Het lezen van dit boek was voor mij persoonlijk een grote zegen. Ik vond het zeer verrijkend, verrassend, leerzaam en opbouwend. Bijzonder boeiend zijn de verbindingen tussen het Oude en Nieuwe Testament, want die twee zijn onlosmakelijk met elkaar verbonden.
Het boek ziet er overzichtelijk uit. Het bestaat uit een woordje uitleg voor de Nederlandse en Vlaamse lezers, een inleiding, twee hoofddelen en een nawoord. De hoofddelen hebben als titel: ‘De verborgen schatten in de Hebreeuwse Schrift’ en ‘Schrift met Schrift vergelijken’. Beide bestaan uit 2 x 50 korte hoofdstukjes. (Minpuntje: een aantal drukfoutjes.)
Zeer verrijkend is de vele achtergrondinformatie waardoor je bepaalde Bijbelgedeelten beter gaat begrijpen, bijvoorbeeld waar het gaat over ‘een man met een kruik’ (Lukas 22:7-13).
Een man die een waterkruik droeg, was ongewoon in die tijd, omdat dit het werk voor vrouwen was. Maar in Jeruzalem woonde ook een Esseense gemeenschap. De meeste Essenen waren celibatair en daarom moesten deze mannen wel waterkruiken dragen. ‘Een man met een kruik’ zal dus een Esseen zijn geweest.

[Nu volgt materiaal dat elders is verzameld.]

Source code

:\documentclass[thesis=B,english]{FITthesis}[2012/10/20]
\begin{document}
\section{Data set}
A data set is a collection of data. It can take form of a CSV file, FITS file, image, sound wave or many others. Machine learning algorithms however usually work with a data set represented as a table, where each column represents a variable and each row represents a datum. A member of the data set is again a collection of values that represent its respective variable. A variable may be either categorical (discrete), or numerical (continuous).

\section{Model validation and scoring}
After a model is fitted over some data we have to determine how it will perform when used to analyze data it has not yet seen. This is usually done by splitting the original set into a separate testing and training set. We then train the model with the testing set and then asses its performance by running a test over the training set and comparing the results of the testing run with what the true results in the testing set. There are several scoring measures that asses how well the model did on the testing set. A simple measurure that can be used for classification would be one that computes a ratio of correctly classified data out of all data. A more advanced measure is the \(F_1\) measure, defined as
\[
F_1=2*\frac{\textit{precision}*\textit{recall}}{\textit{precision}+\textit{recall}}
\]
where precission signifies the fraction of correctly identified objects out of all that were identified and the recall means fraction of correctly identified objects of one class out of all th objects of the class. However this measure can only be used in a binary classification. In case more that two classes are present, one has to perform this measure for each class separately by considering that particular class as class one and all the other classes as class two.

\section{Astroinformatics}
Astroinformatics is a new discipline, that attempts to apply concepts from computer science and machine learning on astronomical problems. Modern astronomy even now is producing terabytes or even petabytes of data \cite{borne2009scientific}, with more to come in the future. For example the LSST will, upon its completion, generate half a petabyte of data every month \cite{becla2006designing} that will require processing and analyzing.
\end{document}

Die dagen was het overvol in Jeruzalem door de vele bezoekers die voor het Pesachfeest waren gekomen. Elk huis had gasten en elke kamer was bezet, maar de Here Jezus maakte Zich kennelijk geen zorgen over een plaats waar Hij met Zijn discipelen het Pesachmaal kon eten. Vol vertrouwen zei Hij daarom tegen Petrus en Johannes dat zij een man met een kruik zouden tegemoetkomen en dat zij deze man moesten volgen naar het huis waar hij zou binnengaan. De Essenen hadden namelijk een andere kalender en daarom waren er in het overvolle Jeruzalem bij hen wel zalen vrij…..
Van harte aanbevolen!
Graag wil ik eindigen met de wens van de schrijfster voor haar lezers:
‘Ik hoop en bid voor je, lieve lezer, dat deze reis je verbaasd zal doen staan
over de diepte en eenheid van de Bijbel’ (blz. 14)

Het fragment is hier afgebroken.